── RECORD SET ──
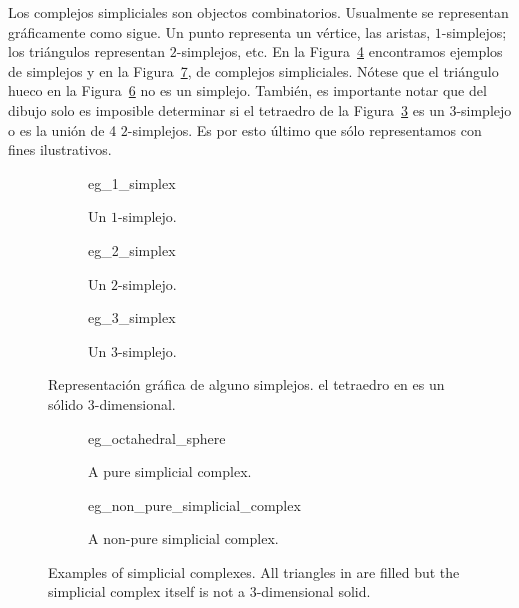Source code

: \documentclass{standalone}
\begin{document}
	Los complejos simpliciales son objectos combinatorios. Usualmente se representan gráficamente como sigue. Un punto representa un vértice, las aristas,  $1$-simplejos; los triángulos representan $2$-simplejos, etc. En la Figura~\ref{fig:eg_simplex} encontramos ejemplos de simplejos y en la Figura~\ref{fig:eg_simplicial_complex}, de complejos simpliciales. Nótese que el triángulo hueco en la Figura~\ref{fig:eg_non_pure} no es un simplejo. También, es importante notar que del dibujo solo es imposible determinar si el tetraedro de la Figura~\ref{fig:3_simplex} es un $3$-simplejo o es la unión de 4 $2$-simplejos. Es por esto último que sólo representamos con fines ilustrativos.
	
	\begin{figure}[h]
		\centering
		\begin{subfigure}{.3\textwidth}
			\centering
			{eg_1_simplex}
			\caption{Un $1$-simplejo.}
			\label{fig:1_simplex}
		\end{subfigure}
		\begin{subfigure}{.3\textwidth}
			\centering
			{eg_2_simplex}
			\caption{Un $2$-simplejo.}
			\label{fig:2_simplex}
		\end{subfigure}
		\begin{subfigure}{.3\textwidth}
			\centering
			{eg_3_simplex}
			\caption{Un $3$-simplejo.}
			\label{fig:3_simplex}
		\end{subfigure}
		\caption{Representación gráfica de alguno simplejos. el tetraedro en  es un sólido $3$-dimensional.}
		\label{fig:eg_simplex}
	\end{figure}
	\begin{figure}[h]
		\centering
		\begin{subfigure}{.4\textwidth}
			\centering
			{eg_octahedral_sphere}
			\caption{A pure simplicial complex.}
			\label{fig:eg_octahedral_sphere}
		\end{subfigure}
		\begin{subfigure}{.4\textwidth}
			\centering
			{eg_non_pure_simplicial_complex}
			\caption{A non-pure simplicial complex.}
			\label{fig:eg_non_pure}
		\end{subfigure}
		\caption{Examples of simplicial complexes. All triangles in  are filled but the simplicial complex itself is not a $3$-dimensional solid.}
		\label{fig:eg_simplicial_complex}
	\end{figure}
	
\end{document}
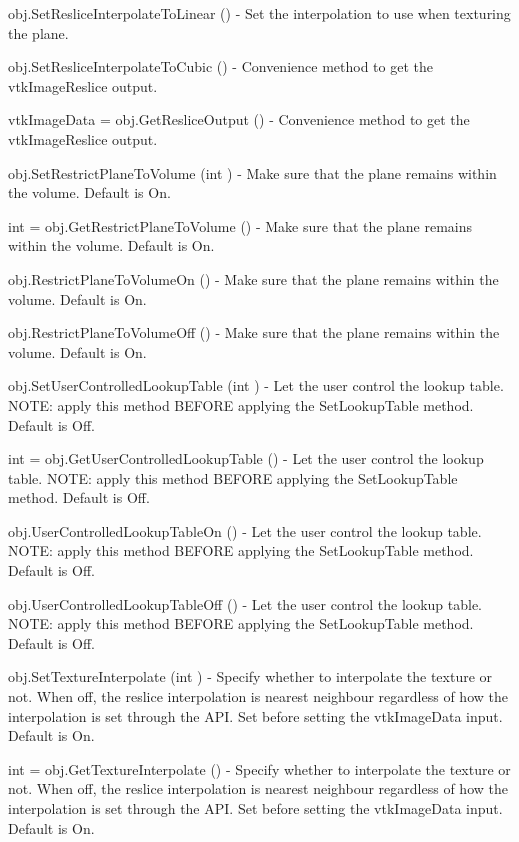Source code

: \begin{DoxyItemize}
\item {\ttfamily obj.\-Set\-Reslice\-Interpolate\-To\-Linear ()} -\/ Set the interpolation to use when texturing the plane.  
\item {\ttfamily obj.\-Set\-Reslice\-Interpolate\-To\-Cubic ()} -\/ Convenience method to get the vtk\-Image\-Reslice output.  
\item {\ttfamily vtk\-Image\-Data = obj.\-Get\-Reslice\-Output ()} -\/ Convenience method to get the vtk\-Image\-Reslice output.  
\item {\ttfamily obj.\-Set\-Restrict\-Plane\-To\-Volume (int )} -\/ Make sure that the plane remains within the volume. Default is On.  
\item {\ttfamily int = obj.\-Get\-Restrict\-Plane\-To\-Volume ()} -\/ Make sure that the plane remains within the volume. Default is On.  
\item {\ttfamily obj.\-Restrict\-Plane\-To\-Volume\-On ()} -\/ Make sure that the plane remains within the volume. Default is On.  
\item {\ttfamily obj.\-Restrict\-Plane\-To\-Volume\-Off ()} -\/ Make sure that the plane remains within the volume. Default is On.  
\item {\ttfamily obj.\-Set\-User\-Controlled\-Lookup\-Table (int )} -\/ Let the user control the lookup table. N\-O\-T\-E\-: apply this method B\-E\-F\-O\-R\-E applying the Set\-Lookup\-Table method. Default is Off.  
\item {\ttfamily int = obj.\-Get\-User\-Controlled\-Lookup\-Table ()} -\/ Let the user control the lookup table. N\-O\-T\-E\-: apply this method B\-E\-F\-O\-R\-E applying the Set\-Lookup\-Table method. Default is Off.  
\item {\ttfamily obj.\-User\-Controlled\-Lookup\-Table\-On ()} -\/ Let the user control the lookup table. N\-O\-T\-E\-: apply this method B\-E\-F\-O\-R\-E applying the Set\-Lookup\-Table method. Default is Off.  
\item {\ttfamily obj.\-User\-Controlled\-Lookup\-Table\-Off ()} -\/ Let the user control the lookup table. N\-O\-T\-E\-: apply this method B\-E\-F\-O\-R\-E applying the Set\-Lookup\-Table method. Default is Off.  
\item {\ttfamily obj.\-Set\-Texture\-Interpolate (int )} -\/ Specify whether to interpolate the texture or not. When off, the reslice interpolation is nearest neighbour regardless of how the interpolation is set through the A\-P\-I. Set before setting the vtk\-Image\-Data input. Default is On.  
\item {\ttfamily int = obj.\-Get\-Texture\-Interpolate ()} -\/ Specify whether to interpolate the texture or not. When off, the reslice interpolation is nearest neighbour regardless of how the interpolation is set through the A\-P\-I. Set before setting the vtk\-Image\-Data input. Default is On.  

\end{DoxyItemize}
───
▸ WORK REQUIRED
Could you work out how many lines in the records include "dimensional"? Answer with the number only.

▸ WRITTEN ANSWER
2